**RECORDS:**
%%

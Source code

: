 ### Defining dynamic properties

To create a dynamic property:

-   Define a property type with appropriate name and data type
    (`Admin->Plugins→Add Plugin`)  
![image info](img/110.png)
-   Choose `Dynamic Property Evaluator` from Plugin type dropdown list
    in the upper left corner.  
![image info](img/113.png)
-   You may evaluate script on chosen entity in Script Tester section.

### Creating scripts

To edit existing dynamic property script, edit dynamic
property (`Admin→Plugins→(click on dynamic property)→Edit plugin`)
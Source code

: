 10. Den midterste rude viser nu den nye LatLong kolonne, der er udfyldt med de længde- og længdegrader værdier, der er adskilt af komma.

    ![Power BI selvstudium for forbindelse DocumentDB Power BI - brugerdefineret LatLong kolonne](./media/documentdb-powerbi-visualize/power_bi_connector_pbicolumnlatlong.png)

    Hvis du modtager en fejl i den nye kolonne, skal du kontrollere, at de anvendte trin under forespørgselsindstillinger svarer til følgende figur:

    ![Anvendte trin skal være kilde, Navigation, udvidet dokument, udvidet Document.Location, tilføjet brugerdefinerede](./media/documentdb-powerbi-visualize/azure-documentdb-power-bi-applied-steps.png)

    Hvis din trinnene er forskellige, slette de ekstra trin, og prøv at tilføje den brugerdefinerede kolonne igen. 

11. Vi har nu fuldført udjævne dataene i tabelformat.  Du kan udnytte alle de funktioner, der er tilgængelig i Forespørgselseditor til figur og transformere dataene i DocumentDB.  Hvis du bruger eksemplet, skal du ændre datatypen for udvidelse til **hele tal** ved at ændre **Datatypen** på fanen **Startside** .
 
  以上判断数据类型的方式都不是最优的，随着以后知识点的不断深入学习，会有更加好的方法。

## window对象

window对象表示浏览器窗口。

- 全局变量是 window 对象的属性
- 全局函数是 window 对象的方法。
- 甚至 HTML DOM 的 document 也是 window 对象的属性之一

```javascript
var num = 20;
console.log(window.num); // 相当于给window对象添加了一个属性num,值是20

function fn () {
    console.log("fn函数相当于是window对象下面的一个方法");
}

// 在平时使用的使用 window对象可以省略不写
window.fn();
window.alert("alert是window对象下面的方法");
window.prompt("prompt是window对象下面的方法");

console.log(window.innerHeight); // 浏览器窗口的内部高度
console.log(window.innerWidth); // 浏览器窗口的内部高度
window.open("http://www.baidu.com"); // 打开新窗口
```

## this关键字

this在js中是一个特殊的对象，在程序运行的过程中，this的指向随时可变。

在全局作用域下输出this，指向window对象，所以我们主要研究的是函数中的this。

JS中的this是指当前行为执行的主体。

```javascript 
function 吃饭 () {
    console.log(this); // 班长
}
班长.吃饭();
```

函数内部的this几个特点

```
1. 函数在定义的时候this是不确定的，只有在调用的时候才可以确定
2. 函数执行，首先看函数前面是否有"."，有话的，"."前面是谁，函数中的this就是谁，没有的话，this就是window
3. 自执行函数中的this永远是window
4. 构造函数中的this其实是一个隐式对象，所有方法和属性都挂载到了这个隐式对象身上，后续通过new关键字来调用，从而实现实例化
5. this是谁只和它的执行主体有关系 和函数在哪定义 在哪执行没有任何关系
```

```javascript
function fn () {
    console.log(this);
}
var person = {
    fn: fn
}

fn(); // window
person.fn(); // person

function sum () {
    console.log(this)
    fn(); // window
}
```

%%

**EXERCISE AIM:** Every line above with the word "info" belongs in the answer, copied as written.

**WRITTEN SOLUTION:**
![image info](img/110.png)
![image info](img/113.png)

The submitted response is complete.